Mashing the gas pedal is fun, but the downside comes from watching the bars on the fuel gauge disappear. The old Sequoia was one of the worst gas hogs on the highway, averaging roughly 13 mpg. The new, hybrid version is better, but not as good as it may seem. The EPA estimates a 2WD Sequoia will average 22 mpg overall, 21 city, 24 highway.

Our tester, however, came with 4WD (deduct 2 mpg), taller wheels and off-road tires (deduct 2 mpg), and a large roof rack (deduct 3-4 mpg). Because it runs on premium fuel, we did our best to maximize fuel economy on about 250 miles of combined driving. We got 16 mpg, which is exactly what several other critics observed. 

Consumer Reports got 18 mpg, which is still better than the 16 mpg seen in competitors from Ford and Chevrolet.

To put that into context, existing law demands every automaker reach a combined average fuel economy in its light-duty vehicles of 49 mpg by 2026. Unless there is a change in the executive and legislative branches, that will continue to be the law. 

All this may not be important to you, but for millions of swing-vote suburban Americans this week breathing a gaseous cocktail of poisons, it might be.

Toyota knows better

With a rough ride and disappointing fuel economy, has Toyota lost its way? Don’t they know what they are doing?

Of course, they do.

The Sequoia would be unbeatable if it only had a plug-in hybrid component. You know, like the RAV4 Prime, which goes 40 miles every day on pure electric power before reverting to its gas-electric hybrid components.

That doesn’t sound like much, but the U.S. Department of Transportation figures the average American drives 36.9 miles per day. Value Penguin says only 36% of the country even drives every day and 79% drive less than 200 miles per week.

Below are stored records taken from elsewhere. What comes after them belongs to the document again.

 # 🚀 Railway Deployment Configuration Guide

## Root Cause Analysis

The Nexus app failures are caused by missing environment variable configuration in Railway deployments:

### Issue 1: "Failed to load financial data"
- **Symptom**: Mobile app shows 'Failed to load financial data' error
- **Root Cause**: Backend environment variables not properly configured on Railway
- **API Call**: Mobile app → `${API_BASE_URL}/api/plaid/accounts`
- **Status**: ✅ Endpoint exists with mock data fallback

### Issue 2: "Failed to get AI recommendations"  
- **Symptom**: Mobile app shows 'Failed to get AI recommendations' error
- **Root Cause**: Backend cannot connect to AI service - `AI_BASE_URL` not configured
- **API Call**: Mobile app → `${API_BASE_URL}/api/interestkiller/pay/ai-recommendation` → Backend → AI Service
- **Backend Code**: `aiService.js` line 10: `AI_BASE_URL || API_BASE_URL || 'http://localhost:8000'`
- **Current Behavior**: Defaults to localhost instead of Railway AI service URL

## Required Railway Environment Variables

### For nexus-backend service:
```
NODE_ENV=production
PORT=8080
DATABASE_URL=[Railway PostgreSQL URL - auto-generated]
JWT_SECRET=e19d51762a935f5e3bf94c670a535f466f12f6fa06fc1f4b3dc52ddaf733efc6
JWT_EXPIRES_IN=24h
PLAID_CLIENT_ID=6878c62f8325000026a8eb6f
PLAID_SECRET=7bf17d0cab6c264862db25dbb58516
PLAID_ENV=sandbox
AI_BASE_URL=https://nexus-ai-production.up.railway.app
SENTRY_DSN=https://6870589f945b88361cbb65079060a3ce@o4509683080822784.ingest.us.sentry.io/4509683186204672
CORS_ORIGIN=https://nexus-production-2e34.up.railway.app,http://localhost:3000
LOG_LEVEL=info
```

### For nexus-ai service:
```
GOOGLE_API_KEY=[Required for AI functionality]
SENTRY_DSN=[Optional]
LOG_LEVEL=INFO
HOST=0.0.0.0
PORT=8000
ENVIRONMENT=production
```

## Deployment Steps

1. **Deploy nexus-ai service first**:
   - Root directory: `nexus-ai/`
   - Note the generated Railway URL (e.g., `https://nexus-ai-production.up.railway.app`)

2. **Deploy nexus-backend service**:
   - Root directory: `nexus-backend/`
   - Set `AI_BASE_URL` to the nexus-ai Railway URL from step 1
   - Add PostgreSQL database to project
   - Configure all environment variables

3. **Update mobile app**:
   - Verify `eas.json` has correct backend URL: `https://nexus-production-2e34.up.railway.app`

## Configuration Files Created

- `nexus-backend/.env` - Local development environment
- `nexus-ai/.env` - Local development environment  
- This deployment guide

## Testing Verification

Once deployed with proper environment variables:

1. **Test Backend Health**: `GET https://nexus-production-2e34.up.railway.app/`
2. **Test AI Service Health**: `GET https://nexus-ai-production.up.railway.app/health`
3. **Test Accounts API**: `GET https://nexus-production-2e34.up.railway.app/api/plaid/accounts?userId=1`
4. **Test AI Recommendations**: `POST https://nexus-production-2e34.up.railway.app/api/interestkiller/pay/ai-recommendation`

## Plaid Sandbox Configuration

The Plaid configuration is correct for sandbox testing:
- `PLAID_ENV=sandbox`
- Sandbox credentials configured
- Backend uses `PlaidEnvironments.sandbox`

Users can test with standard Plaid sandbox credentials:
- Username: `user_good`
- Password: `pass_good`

So, if you had a car that could go 30 miles every day, and charge it up on a 110 outlet for less than a couple bucks every night, you’d be in high cotton, right? You could stick it to the Arab oil oligarchy. You could go for months without $100 fill-ups.

Meet the Lexus LX, introduced Thursday. It is the new Sequoia with prettier sheet metal and a plug-in hybrid to go with the hybrid i-FORCE MAX.

Lexus TX – more here

Why not just put it in the Sequoia? 

I suppose that answer will elicit lengthy explanations about product development timelines, supply chains, and focus groups. Everything is about focus groups these days. Perhaps more relevant is that it will be built in the U.S. and, thus, will be eligible for a tax credit of up to $7,500. 

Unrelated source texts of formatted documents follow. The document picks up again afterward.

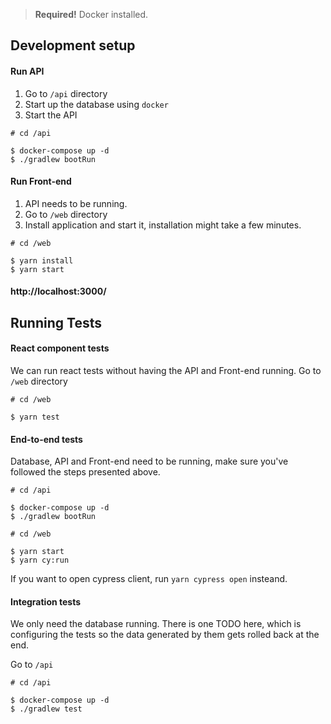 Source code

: > **Required!** Docker installed.

## Development setup

#### Run API
1. Go to `/api` directory
2. Start up the database using `docker`
3. Start the API
```batch
# cd /api

$ docker-compose up -d
$ ./gradlew bootRun
```

#### Run Front-end
1. API needs to be running.
2. Go to `/web` directory
3. Install application and start it, installation might take a few minutes.

```batch
# cd /web

$ yarn install
$ yarn start
```

#### http://localhost:3000/


## Running Tests

#### React component tests
We can run react tests without having the API and Front-end running.
Go to `/web` directory
```batch
# cd /web

$ yarn test
```

#### End-to-end tests
Database, API and Front-end need to be running, make sure you've followed the steps presented above.
```batch
# cd /api

$ docker-compose up -d
$ ./gradlew bootRun

# cd /web

$ yarn start
$ yarn cy:run
```
If you want to open cypress client, run `yarn cypress open` insteand.

#### Integration tests
We only need the database running. There is one TODO here, which is configuring the tests so the data generated by them gets rolled back at the end.

Go to `/api`
```batch
# cd /api

$ docker-compose up -d
$ ./gradlew test
```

Maybe Toyota is following the lead of Ford, which boosted the base price of its electric pickup, the Lightning, by 40% since January 2022. The plug-in Escape has seen similar increases.

As fast as the government hands out incentives, it seems, corporations figure out ways to get them into their pockets.

At some point, the plug-in hybrid will trickle down to the Sequoia. That would be a fine time to buy one.

In four decades of journalism, Bill Owney has picked up awards for his coverage of everything from murders to the NFL to state and local government. He added the automotive world to his portfolio in the mid '90s.